Fe³⁺, NIR light and thermal responsive triple network composite hydrogel with multi-shape memory effect

Recently, artificial intelligence has driven the development of shape memory hydrogels (SMHs) with complicated environmental sensitive abilities. However, current SMHs possess fundamental limitations in terms of their responsive performance and mechanical properties, which severely limits their practical applications. Herein, a triple-network composite hydrogel with Fe³⁺, NIR light, and thermal responsive abilities is fabricated and developed as multi-SMHs, named as PDA/CMC-Fe³⁺/PVA hydrogel. In this hydrogel system, the interpenetrating triple network are formed by chemically-physically co-crosslinked polyvinyl alcohol (PVA) networks, and physically crosslinked carboxymethyl cellulose (CMC)-Fe³⁺ network. In addition, polydopamine (PDA), which is introduced into the hydrogel system by in-situ polymerization way, could not only serve as an energy converter to endow the hydrogel with NIR-based responsive ability, but also enhance its mechanical strength. Remarkably, the as-prepared PDA/CMC-Fe³⁺/PVA hydrogels with the optimized compositions exhibit relatively excellent mechanical properties (tensile strength = 163.48 ± 10.42 kPa, elastic modulus = 45.42 ± 3.96 kPa, toughness = 165.02 ± 7.01 kJ/m³) due to the synergistic effect of the triple-network and PDA doping.
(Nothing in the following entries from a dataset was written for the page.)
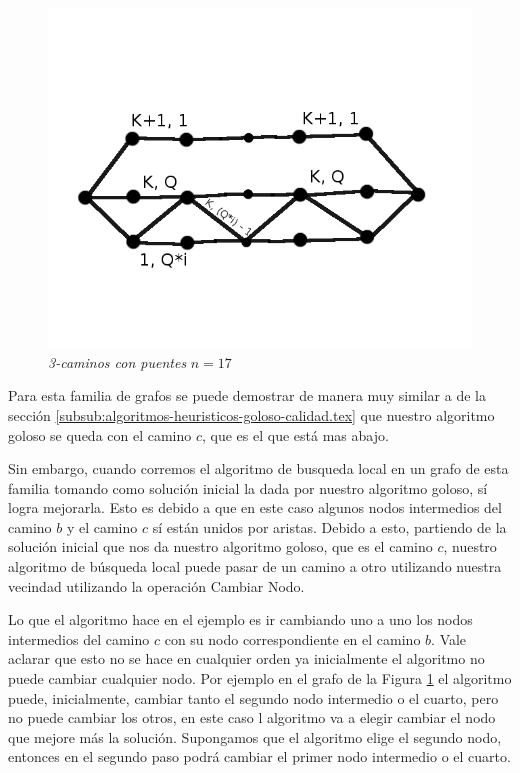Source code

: \begin{figure}[H]
  \begin{center}
    \begin{minipage}{0.5\linewidth}
      \includegraphics[width=\linewidth]{graficos/grafoFamiliaRompe2.png}
      \caption{\emph{3-caminos con puentes} $n=17$}\label{fig:familia-rompe2}
    \end{minipage}
  \end{center}
\end{figure}

Para esta familia de grafos se puede demostrar de manera muy similar a de la sección \ref{subsub:algoritmos-heuristicos-goloso-calidad.tex} que nuestro algoritmo goloso se queda con el camino $c$, que es el que está mas abajo.

Sin embargo, cuando corremos el algoritmo de busqueda local en un grafo de esta familia tomando como solución inicial la dada por nuestro algoritmo goloso, sí logra mejorarla. Esto es debido a que en este caso algunos nodos intermedios del camino $b$ y el camino $c$ sí están unidos por aristas. Debido a esto, partiendo de la solución inicial que nos da nuestro algoritmo goloso, que es el camino $c$, nuestro algoritmo de búsqueda local puede pasar de un camino a otro utilizando nuestra vecindad utilizando la operación Cambiar Nodo.

Lo que el algoritmo hace en el ejemplo es ir cambiando uno a uno los nodos intermedios del camino $c$ con su nodo correspondiente en el camino $b$. Vale aclarar que esto no se hace en cualquier orden ya inicialmente el algoritmo no puede cambiar cualquier nodo. Por ejemplo en el grafo de la Figura \ref{fig:familia-rompe2} el algoritmo puede, inicialmente, cambiar tanto el segundo nodo intermedio o el cuarto, pero no puede cambiar los otros, en este caso l algoritmo va a elegir cambiar el nodo que mejore más la solución. Supongamos que el algoritmo elige el segundo nodo, entonces en el segundo paso podrá cambiar el primer nodo intermedio o el cuarto.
Moreover, the composition of the hydrogel is optimized to realize a stable temporary shape and rapid recovery to the permanent shape, which is controlled by Fe³⁺, NIR irradiation, and thermal stimulus. The resultant hydrogels exhibit not only multi-stimulus responsive abilities, but also programmable multi-shape memory properties. The versatile shape memory properties endow potential for the materials to be used in the field of artificial intelligence.